The Massachusetts Provincial Congress (1774–1780) was a provisional government created in the Province of Massachusetts Bay early in the American Revolution. Based roughly on the terms of the colonial charter, it exercised de facto control over the rebellious portions of the province, and after the British withdrawal from Boston in March 1776, the entire province. When Massachusetts declared its independence in 1776, the Congress continued to govern under this arrangement for several years. Increasing calls for constitutional change led to a failed proposal for a constitution produced by the congress in 1778, and then a successful constitutional convention that produced a constitution for the state in 1780. The Provincial Congress came to an end with elections in October 1780.

Termination of the provincial assembly

On May 20, 1774, the Parliament of Great Britain passed the Massachusetts Government Act in an attempt to better assert its authority in the often troublesome colony. In addition to annulling the provincial charter of Massachusetts, the act prescribed that effective August 1, the members of the Massachusetts Governor's Council would no longer be elected by the provincial assembly, and would instead be appointed by the King and hold office at his pleasure.

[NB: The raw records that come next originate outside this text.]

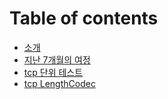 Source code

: # Table of contents

* [소개](README.md)
* [지난 7개월의 여정](daily/doc/introduction.md)
* [tcp 단위 테스트](daily/doc/tcp_unit_test.md)
* [tcp LengthCodec](daily/doc/tcp_length_codec.md)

In October 1774, Governor Thomas Gage dissolved the provincial assembly, then meeting in Salem, under the terms of the Government Act. The members of the assembly met anyway, adjourning to Concord and organizing themselves as a Provincial Congress on October 7, 1774. With John Hancock as its president, this extralegal body became the de facto government of Massachusetts outside of Boston. It assumed all powers to rule the province, collect taxes, buy supplies, and raise a militia. Hancock sent Paul Revere to the First Continental Congress with the news that Massachusetts had established the first autonomous government of the Thirteen Colonies (The North Carolina Provincial Congress met earlier than the Massachusetts Congress, although it could be argued that North Carolina's body did not establish an actual government until 1775).

Until the advent of the American Revolutionary War the congress frequently moved its meeting site, because a number of its leaders (John Hancock and Samuel Adams among them) were liable to be arrested by British authorities.

War years

After the war began, the provincial congress established a number of committees to manage the rebel activity to the province, starting with the need to supply and arm the nascent Continental Army that besieged Boston after the April 1775 Battles of Lexington and Concord. Pursuant to recommendations of the Second Continental Congress, it in 1775 declared that a quorum of the council (which under the colonial charter acted as governor in the absence of both the governor and lieutenant governor) would be sufficient to make executive decisions. Although the assembly adjourned from time to time, the council remained in continuous session until the new state constitution was introduced in 1780.

This arrangement was only marginally satisfactory, and led to calls for a proper constitution as early as 1776. By 1778 these calls had widened, particularly in Berkshire County, where a protest in May of that year prevented the Superior Court from sitting.

These calls for change led to a failed proposal for a constitution produced by the congress in 1778, and then a successful constitutional convention that produced a constitution for the state in 1780. The provisional government came to an end with elections in October 1780.